* DATASET CONTENT:
:::
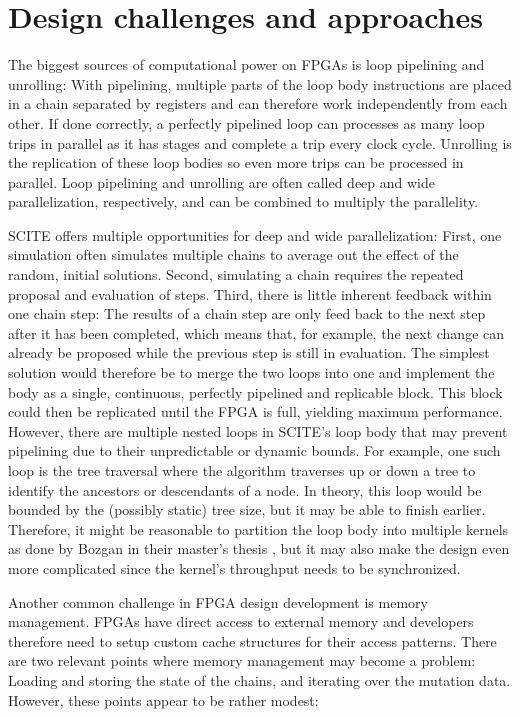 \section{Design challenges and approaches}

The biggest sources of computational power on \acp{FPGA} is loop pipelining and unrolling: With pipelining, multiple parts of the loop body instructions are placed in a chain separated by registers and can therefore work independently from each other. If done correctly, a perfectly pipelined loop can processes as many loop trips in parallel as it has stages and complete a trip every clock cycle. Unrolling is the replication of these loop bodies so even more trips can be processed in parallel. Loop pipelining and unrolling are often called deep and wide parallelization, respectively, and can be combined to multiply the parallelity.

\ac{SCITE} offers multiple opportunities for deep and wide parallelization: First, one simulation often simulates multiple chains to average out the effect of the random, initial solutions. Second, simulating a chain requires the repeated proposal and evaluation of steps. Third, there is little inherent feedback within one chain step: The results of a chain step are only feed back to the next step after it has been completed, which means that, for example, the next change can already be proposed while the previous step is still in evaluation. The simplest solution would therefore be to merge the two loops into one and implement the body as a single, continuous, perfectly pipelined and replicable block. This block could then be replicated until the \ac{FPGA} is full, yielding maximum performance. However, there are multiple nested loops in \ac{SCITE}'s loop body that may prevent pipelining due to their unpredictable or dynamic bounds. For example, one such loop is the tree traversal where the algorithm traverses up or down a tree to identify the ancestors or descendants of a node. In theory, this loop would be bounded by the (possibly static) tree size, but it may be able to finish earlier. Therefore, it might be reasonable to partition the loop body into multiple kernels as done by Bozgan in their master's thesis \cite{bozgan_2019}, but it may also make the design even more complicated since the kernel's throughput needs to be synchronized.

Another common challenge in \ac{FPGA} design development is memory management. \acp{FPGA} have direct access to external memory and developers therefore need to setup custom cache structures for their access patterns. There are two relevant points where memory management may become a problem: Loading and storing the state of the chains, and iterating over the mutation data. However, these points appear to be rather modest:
:::
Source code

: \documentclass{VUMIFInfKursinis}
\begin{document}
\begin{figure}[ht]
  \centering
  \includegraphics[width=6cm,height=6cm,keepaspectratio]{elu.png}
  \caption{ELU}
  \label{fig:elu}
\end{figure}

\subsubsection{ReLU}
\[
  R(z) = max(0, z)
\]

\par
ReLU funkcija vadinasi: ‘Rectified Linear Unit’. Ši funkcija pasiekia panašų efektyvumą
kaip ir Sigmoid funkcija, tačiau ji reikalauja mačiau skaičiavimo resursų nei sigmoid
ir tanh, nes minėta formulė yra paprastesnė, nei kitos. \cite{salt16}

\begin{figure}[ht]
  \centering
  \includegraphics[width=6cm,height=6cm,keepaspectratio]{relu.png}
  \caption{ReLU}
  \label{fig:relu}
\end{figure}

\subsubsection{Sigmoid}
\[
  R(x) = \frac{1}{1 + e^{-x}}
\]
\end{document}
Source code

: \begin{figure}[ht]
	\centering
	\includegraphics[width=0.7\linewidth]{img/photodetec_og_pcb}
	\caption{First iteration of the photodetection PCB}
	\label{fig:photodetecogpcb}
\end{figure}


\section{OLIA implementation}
:::
Your whole answer should be one number, the count of lines in the records that hold "funkcija".

2